By: Ronal Castañeda Tabares - Journalist

Between 2016 and 2019, several local researchers explored and found direct evidence of domestic and agricultural activity in the jurisdiction of the Sabaneta municipality. The evidence is from approximately 2,000 years ago. They found technology, modes of organization and even food remains.

Reference image of what the site of the find would look like and its distribution in domestic and agricultural areas in a pre-Hispanic civilization in the Aburrá Valley.

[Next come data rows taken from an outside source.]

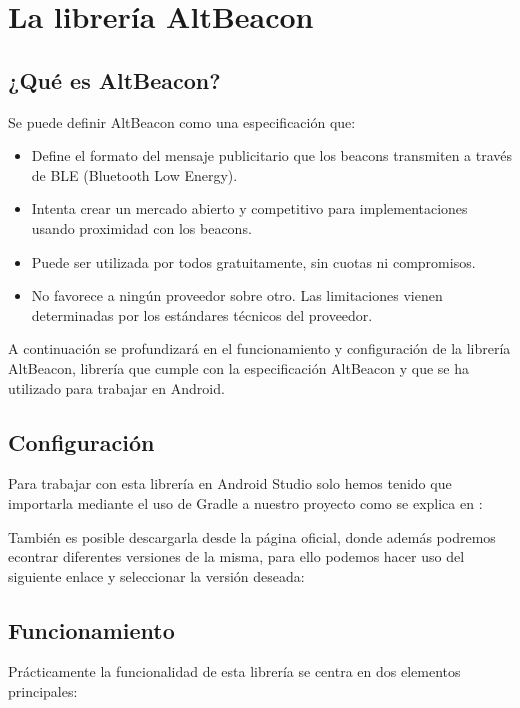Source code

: \section{La librería AltBeacon}


\subsection{¿Qué es AltBeacon?}

Se puede definir AltBeacon como una especificación que: 

\begin{itemize}
\item Define el formato del mensaje publicitario que los beacons transmiten a través de BLE (Bluetooth Low Energy).
\item Intenta crear un mercado abierto y competitivo para implementaciones usando proximidad con los beacons.
\item Puede ser utilizada por todos gratuitamente, sin cuotas ni compromisos.
\item No favorece a ningún proveedor sobre otro. Las limitaciones vienen determinadas por los estándares técnicos del proveedor.
\end{itemize}

A continuación se profundizará en el funcionamiento y configuración de la librería AltBeacon, librería que cumple con la especificación AltBeacon y que se ha utilizado para trabajar en Android.

\subsection{Configuración}

Para trabajar con esta librería en Android Studio solo hemos tenido que importarla mediante el uso de Gradle a nuestro proyecto como se explica en : \cite{URL::importGradle}


También es posible descargarla desde la página oficial, donde además podremos econtrar diferentes versiones de la misma, para ello podemos hacer uso del siguiente enlace y seleccionar la versión deseada:  \cite{URL::versionAltBeacon}


\subsection{Funcionamiento}

Prácticamente la funcionalidad de esta librería se centra en dos elementos principales:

Illustration: courtesy of Lina Tabares Velásquez.

Researchers from the Sipah Corporation, Universidad de Antioquia and the Universidad Nacional de Colombia, Medellin branch, found human remains that date back 2,000 years from domestic and agricultural areas. The remains were found at the top of a hill in the municipality of Sabaneta, Antioquia, in a site with archaeological potential called Monte Azul, which has soils that were tilled by the past inhabitants of the Aburrá Valley. Among the pre-Hispanic remains were found more than 3,000 fragments of Ferrería pottery, a type of pottery that dates from 2,500-1,500 years ago.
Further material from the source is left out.